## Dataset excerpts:
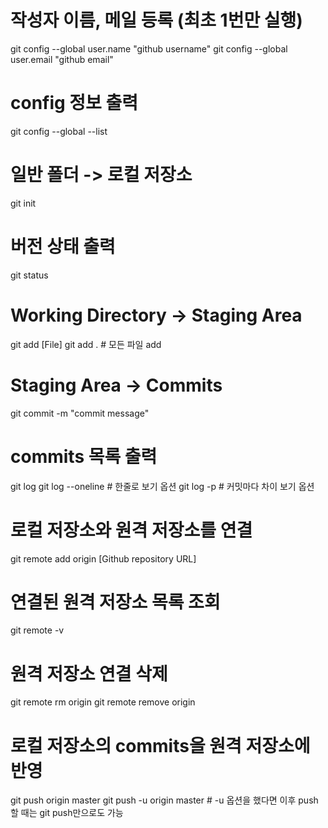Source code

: # 작성자 이름, 메일 등록 (최초 1번만 실행)
git config --global user.name "github username"
git config --global user.email "github email"

# config 정보 출력
git config --global --list

# 일반 폴더 -> 로컬 저장소
git init

# 버전 상태 출력
git status

# Working Directory -> Staging Area
git add [File]
git add .  # 모든 파일 add

# Staging Area -> Commits
git commit -m "commit message"

# commits 목록 출력
git log
git log --oneline  # 한줄로 보기 옵션
git log -p  # 커밋마다 차이 보기 옵션
# 로컬 저장소와 원격 저장소를 연결
git remote add origin [Github repository URL]

# 연결된 원격 저장소 목록 조회
git remote -v

# 원격 저장소 연결 삭제
git remote rm origin
git remote remove origin

# 로컬 저장소의 commits을 원격 저장소에 반영
git push origin master
git push -u origin master  # -u 옵션을 했다면 이후 push할 때는 git push만으로도 가능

## ASSIGNED TASK:
The answer is a faithful copy of the records above, with the pictures removed.

## TASK RESPONSE:
Source code

: # 작성자 이름, 메일 등록 (최초 1번만 실행)
git config --global user.name "github username"
git config --global user.email "github email"

# config 정보 출력
git config --global --list

# 일반 폴더 -> 로컬 저장소
git init

# 버전 상태 출력
git status

# Working Directory -> Staging Area
git add [File]
git add .  # 모든 파일 add

# Staging Area -> Commits
git commit -m "commit message"

# commits 목록 출력
git log
git log --oneline  # 한줄로 보기 옵션
git log -p  # 커밋마다 차이 보기 옵션
# 로컬 저장소와 원격 저장소를 연결
git remote add origin [Github repository URL]

# 연결된 원격 저장소 목록 조회
git remote -v

# 원격 저장소 연결 삭제
git remote rm origin
git remote remove origin

# 로컬 저장소의 commits을 원격 저장소에 반영
git push origin master
git push -u origin master  # -u 옵션을 했다면 이후 push할 때는 git push만으로도 가능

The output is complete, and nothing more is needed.